• [EXERCISE DETAILS] Every line below that holds the word "velocidad" counts once; please tally them and give only the total.

(RECORDS SUPPLIED begins)

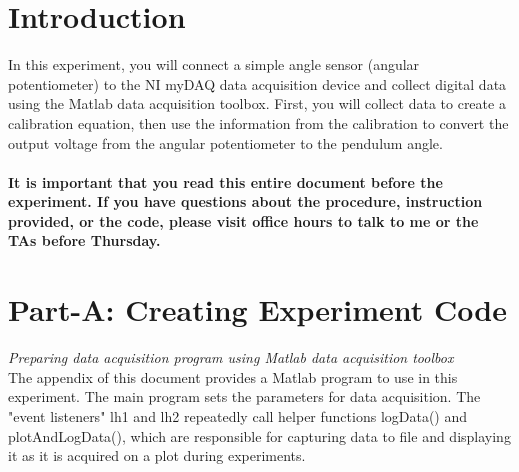 \documentclass{article} %
\begin{document}
\section{Introduction}
In this experiment, you will connect a simple angle sensor (angular potentiometer) to the NI myDAQ data acquisition device and collect digital data using the Matlab data acquisition toolbox. First, you will collect data to create a calibration equation, then use the information from the calibration to convert the output voltage from the angular potentiometer to the pendulum angle. \\ \\

\large {\textbf{It is important that you read this entire document before the experiment. If you have questions about the procedure, instruction provided, or the code, please visit office hours to talk to me or the TAs before Thursday. }}

\section{Part-A: Creating Experiment Code}
\emph{Preparing data acquisition program using Matlab data acquisition toolbox}\\
The appendix of this document provides a Matlab program to use in this experiment. The main program sets the parameters for data acquisition. The "event listeners" lh1 and lh2 repeatedly call helper functions logData() and plotAndLogData(), which are responsible for capturing data to file and displaying it as it is acquired on a plot during experiments. 
\end{document}

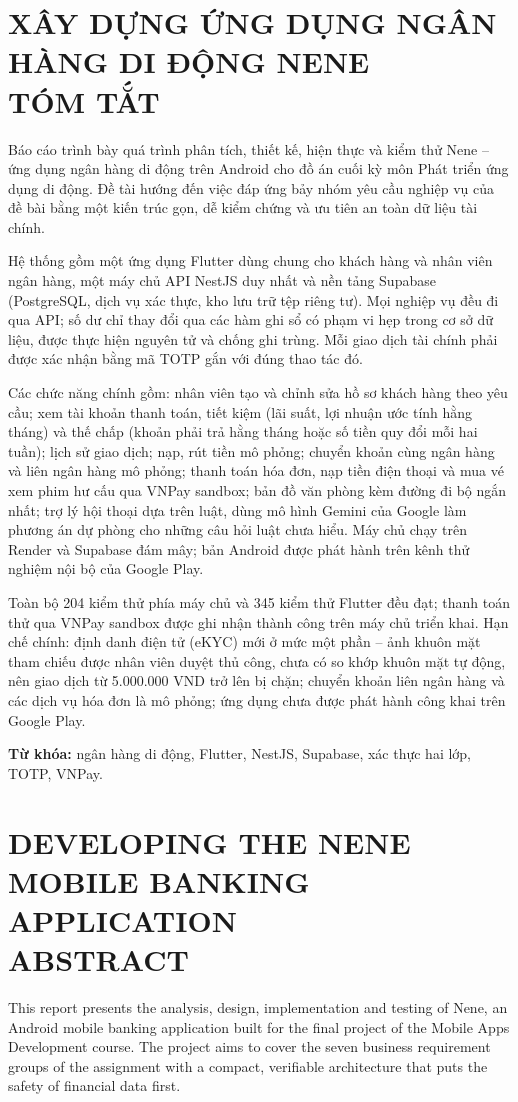 \chapter*{XÂY DỰNG ỨNG DỤNG NGÂN HÀNG DI ĐỘNG NENE\\TÓM TẮT}
Báo cáo trình bày quá trình phân tích, thiết kế, hiện thực và kiểm thử Nene -- ứng dụng ngân hàng di động trên Android cho đồ án cuối kỳ môn Phát triển ứng dụng di động. Đề tài hướng đến việc đáp ứng bảy nhóm yêu cầu nghiệp vụ của đề bài bằng một kiến trúc gọn, dễ kiểm chứng và ưu tiên an toàn dữ liệu tài chính.

Hệ thống gồm một ứng dụng Flutter dùng chung cho khách hàng và nhân viên ngân hàng, một máy chủ API NestJS duy nhất và nền tảng Supabase (PostgreSQL, dịch vụ xác thực, kho lưu trữ tệp riêng tư). Mọi nghiệp vụ đều đi qua API; số dư chỉ thay đổi qua các hàm ghi sổ có phạm vi hẹp trong cơ sở dữ liệu, được thực hiện nguyên tử và chống ghi trùng. Mỗi giao dịch tài chính phải được xác nhận bằng mã TOTP gắn với đúng thao tác đó.

Các chức năng chính gồm: nhân viên tạo và chỉnh sửa hồ sơ khách hàng theo yêu cầu; xem tài khoản thanh toán, tiết kiệm (lãi suất, lợi nhuận ước tính hằng tháng) và thế chấp (khoản phải trả hằng tháng hoặc số tiền quy đổi mỗi hai tuần); lịch sử giao dịch; nạp, rút tiền mô phỏng; chuyển khoản cùng ngân hàng và liên ngân hàng mô phỏng; thanh toán hóa đơn, nạp tiền điện thoại và mua vé xem phim hư cấu qua VNPay sandbox; bản đồ văn phòng kèm đường đi bộ ngắn nhất; trợ lý hội thoại dựa trên luật, dùng mô hình Gemini của Google làm phương án dự phòng cho những câu hỏi luật chưa hiểu. Máy chủ chạy trên Render và Supabase đám mây; bản Android được phát hành trên kênh thử nghiệm nội bộ của Google Play.

Toàn bộ 204 kiểm thử phía máy chủ và 345 kiểm thử Flutter đều đạt; thanh toán thử qua VNPay sandbox được ghi nhận thành công trên máy chủ triển khai. Hạn chế chính: định danh điện tử (eKYC) mới ở mức một phần -- ảnh khuôn mặt tham chiếu được nhân viên duyệt thủ công, chưa có so khớp khuôn mặt tự động, nên giao dịch từ 5.000.000 VND trở lên bị chặn; chuyển khoản liên ngân hàng và các dịch vụ hóa đơn là mô phỏng; ứng dụng chưa được phát hành công khai trên Google Play.

\textbf{Từ khóa:} ngân hàng di động, Flutter, NestJS, Supabase, xác thực hai lớp, TOTP, VNPay.

\newpage

\chapter*{DEVELOPING THE NENE MOBILE BANKING APPLICATION\\ABSTRACT}
This report presents the analysis, design, implementation and testing of Nene, an Android mobile banking application built for the final project of the Mobile Apps Development course. The project aims to cover the seven business requirement groups of the assignment with a compact, verifiable architecture that puts the safety of financial data first.

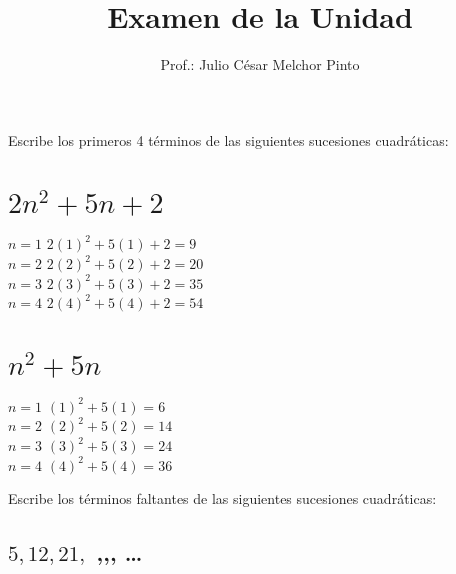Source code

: \documentclass[12pt,addpoints,answers]{evalua}
\title{Examen de la Unidad}
\author{Prof.: Julio César Melchor Pinto}
\begin{document}
\begin{multicols}{2}
    
    
    
\end{multicols}
\begin{questions}
    \question[] Escribe los primeros 4 términos de las siguientes sucesiones cuadráticas:

    \begin{multicols}{2}
        \begin{parts}
            \part {\large $2n^2+5n+2$} \hfill \fillin[$9,20,35,54$][0cm]

            \begin{solutionbox}{2.5cm}
                $n=1$ \quad $2(1)^2+5(1)+2=9$ \\
                $n=2$ \quad $2(2)^2+5(2)+2=20$ \\
                $n=3$ \quad $2(3)^2+5(3)+2=35$ \\
                $n=4$ \quad $2(4)^2+5(4)+2=54$
            \end{solutionbox}

            \part {\large $n^2+5n$} \hfill \fillin[$6,14,24,36$][0cm]

            \begin{solutionbox}{2.5cm}
                $n=1$ \quad $(1)^2+5(1)=6$ \\
                $n=2$ \quad $(2)^2+5(2)=14$ \\
                $n=3$ \quad $(3)^2+5(3)=24$ \\
                $n=4$ \quad $(4)^2+5(4)=36$
            \end{solutionbox}
        \end{parts}
    \end{multicols}

    \question[] Escribe los términos faltantes de las siguientes sucesiones cuadráticas:

    \begin{multicols}{2}
        \begin{parts}
            \part {\large $5,12,21,$ \fillin[32][0.5cm],\fillin[45][0.5cm],\fillin[60][0.5cm], \dots}


\end{parts}
\end{multicols}
\end{questions}
\end{document}
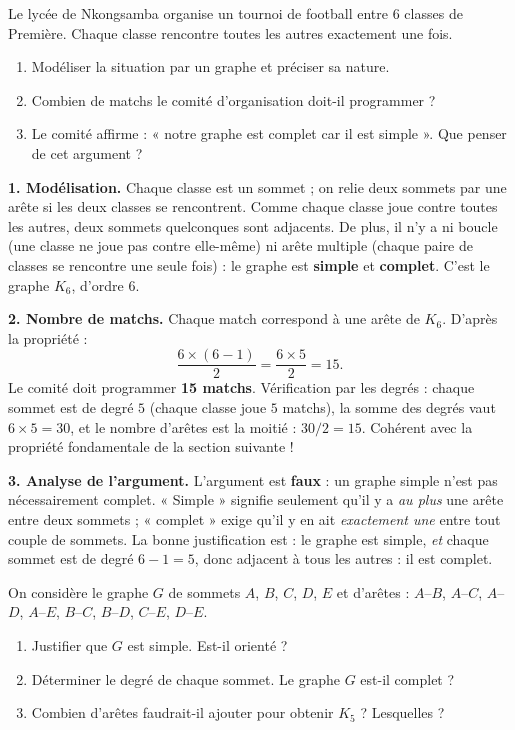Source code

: \documentclass[11pt]{article}
\begin{document}
\begin{exoresolu}
Le lycée de Nkongsamba organise un tournoi de football entre $6$ classes de Première. Chaque classe rencontre toutes les autres exactement une fois.
\begin{enumerate}
\item Modéliser la situation par un graphe et préciser sa nature.
\item Combien de matchs le comité d'organisation doit-il programmer ?
\item Le comité affirme : « notre graphe est complet car il est simple ». Que penser de cet argument ?
\end{enumerate}
\tcblower
\textbf{1. Modélisation.} Chaque classe est un sommet ; on relie deux sommets par une arête si les deux classes se rencontrent. Comme chaque classe joue contre toutes les autres, deux sommets quelconques sont adjacents. De plus, il n'y a ni boucle (une classe ne joue pas contre elle-même) ni arête multiple (chaque paire de classes se rencontre une seule fois) : le graphe est \textbf{simple} et \textbf{complet}. C'est le graphe $K_6$, d'ordre $6$.

\textbf{2. Nombre de matchs.} Chaque match correspond à une arête de $K_6$. D'après la propriété :
\[ \frac{6 \times (6-1)}{2} = \frac{6 \times 5}{2} = 15. \]
Le comité doit programmer \textbf{15 matchs}. Vérification par les degrés : chaque sommet est de degré $5$ (chaque classe joue $5$ matchs), la somme des degrés vaut $6 \times 5 = 30$, et le nombre d'arêtes est la moitié : $30/2 = 15$. Cohérent avec la propriété fondamentale de la section suivante !

\textbf{3. Analyse de l'argument.} L'argument est \textbf{faux} : un graphe simple n'est pas nécessairement complet. « Simple » signifie seulement qu'il y a \emph{au plus} une arête entre deux sommets ; « complet » exige qu'il y en ait \emph{exactement une} entre tout couple de sommets. La bonne justification est : le graphe est simple, \emph{et} chaque sommet est de degré $6-1 = 5$, donc adjacent à tous les autres : il est complet.
\end{exoresolu}

\begin{exercice}
On considère le graphe $G$ de sommets $A$, $B$, $C$, $D$, $E$ et d'arêtes : $A$--$B$, $A$--$C$, $A$--$D$, $A$--$E$, $B$--$C$, $B$--$D$, $C$--$E$, $D$--$E$.
\begin{enumerate}
\item Justifier que $G$ est simple. Est-il orienté ?
\item Déterminer le degré de chaque sommet. Le graphe $G$ est-il complet ?
\item Combien d'arêtes faudrait-il ajouter pour obtenir $K_5$ ? Lesquelles ?
\end{enumerate}
\end{exercice}
\end{document}
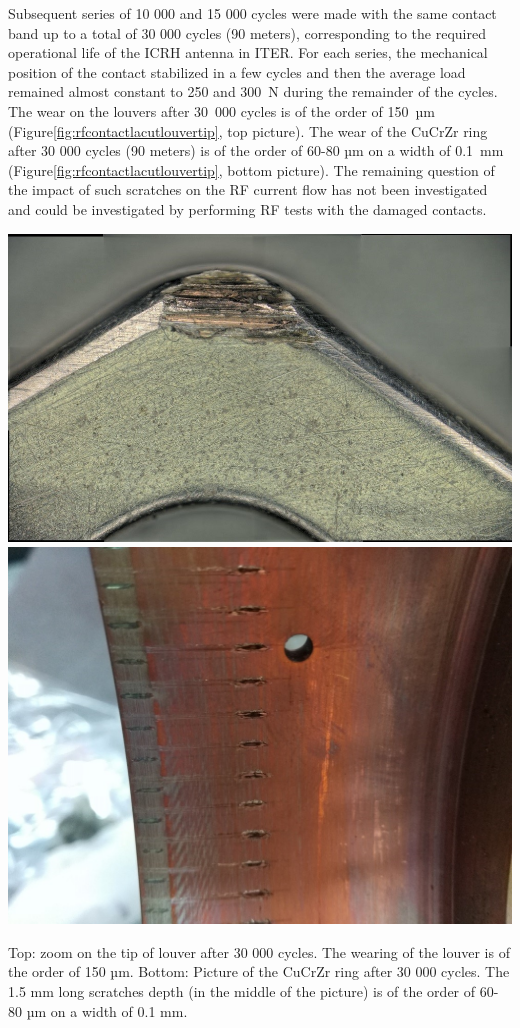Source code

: {Subsequent series of 10 000 and 15 000 cycles were made with the same contact band up to a total of 30 000 cycles (90 meters), corresponding to the required operational life of the ICRH antenna in ITER. For each series, the mechanical position of the contact stabilized in a few cycles and then the average load remained almost constant to 250 and 300~N during the remainder of the cycles. The wear on the louvers after 30~000 cycles is of the order of 150~µm (Figure\ref{fig:rfcontactlacutlouvertip}, top picture). The wear of the CuCrZr ring after 30 000 cycles (90 meters) is of the order of 60-80 µm on a width of 0.1~mm (Figure\ref{fig:rfcontactlacutlouvertip}, bottom picture). The remaining question of the impact of such scratches on the RF current flow has not been investigated and could be investigated by performing RF tests with the damaged contacts.


\begin{marginfigure}
	\centering
	\includegraphics[width=1.0\linewidth]{figures/chap3/RF_contacts/RF_contact_LACUT_louvertip}\\
	\includegraphics[width=1.0\linewidth]{figures/chap3/RF_contacts/RF_contact_LACUT_scratches}
	\caption{Top: zoom on the tip of louver after 30 000 cycles. The wearing of the louver is of the order of 150 µm. Bottom: Picture of the CuCrZr ring after 30 000 cycles. The 1.5 mm long scratches depth (in the middle of the picture) is of the order of 60-80 µm on a width of 0.1 mm.}
	\label{fig:rfcontactlacutlouvertip}
\end{marginfigure}


}
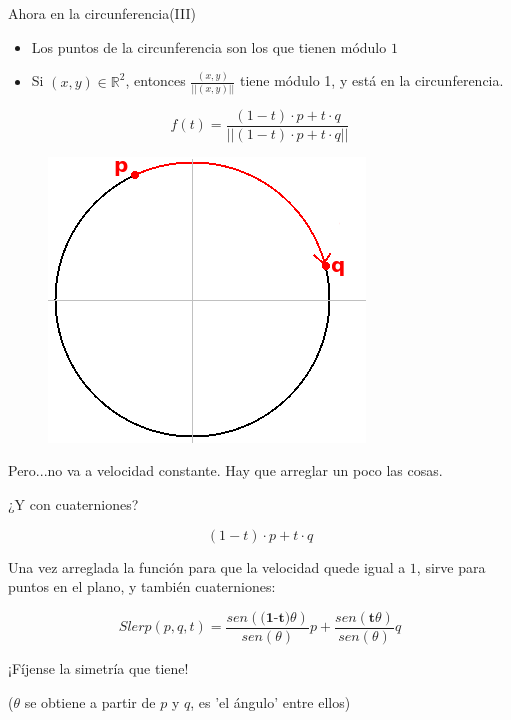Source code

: \documentclass[10pt]{beamer}
\def\R{\mathbb{R}}
\begin{document}
\begin{frame}{Ahora en la circunferencia(III)}

\begin{itemize}
	\item Los puntos de la circunferencia son los que tienen módulo $1$
	\item Si $(x,y) \in \R^2$, entonces $\frac{(x,y)}{||(x,y)||}$ tiene módulo 1, y está en la circunferencia.
\end{itemize}

$$f(t) = \frac{(1-t) \cdot p + t\cdot q}{||(1-t)\cdot p+ t\cdot q||}$$

\begin{figure}
  	\centering
	\includegraphics[scale=0.44]{slerpR2_3_p.png}
\end{figure}

Pero...no va a velocidad constante. Hay que arreglar un poco las cosas.

\end{frame}

\begin{frame}{¿Y con cuaterniones?}



$$(1-t) \cdot p + t \cdot q$$

Una vez arreglada la función para que la velocidad quede igual a $1$, sirve para puntos en el plano, y también cuaterniones:

$$Slerp(p,q,t) = \frac{sen(\textbf{(1-t)}\theta)}{sen(\theta)} p + \frac{sen(\textbf{t}\theta)}{sen(\theta)} q$$ 

¡Fíjense la simetría que tiene!


($\theta$ se obtiene a partir de $p$ y $q$, es 'el ángulo' entre ellos)


\end{frame}
\end{document}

(RECORDS SUPPLIED ends)

• [WORKED SOLUTION] 2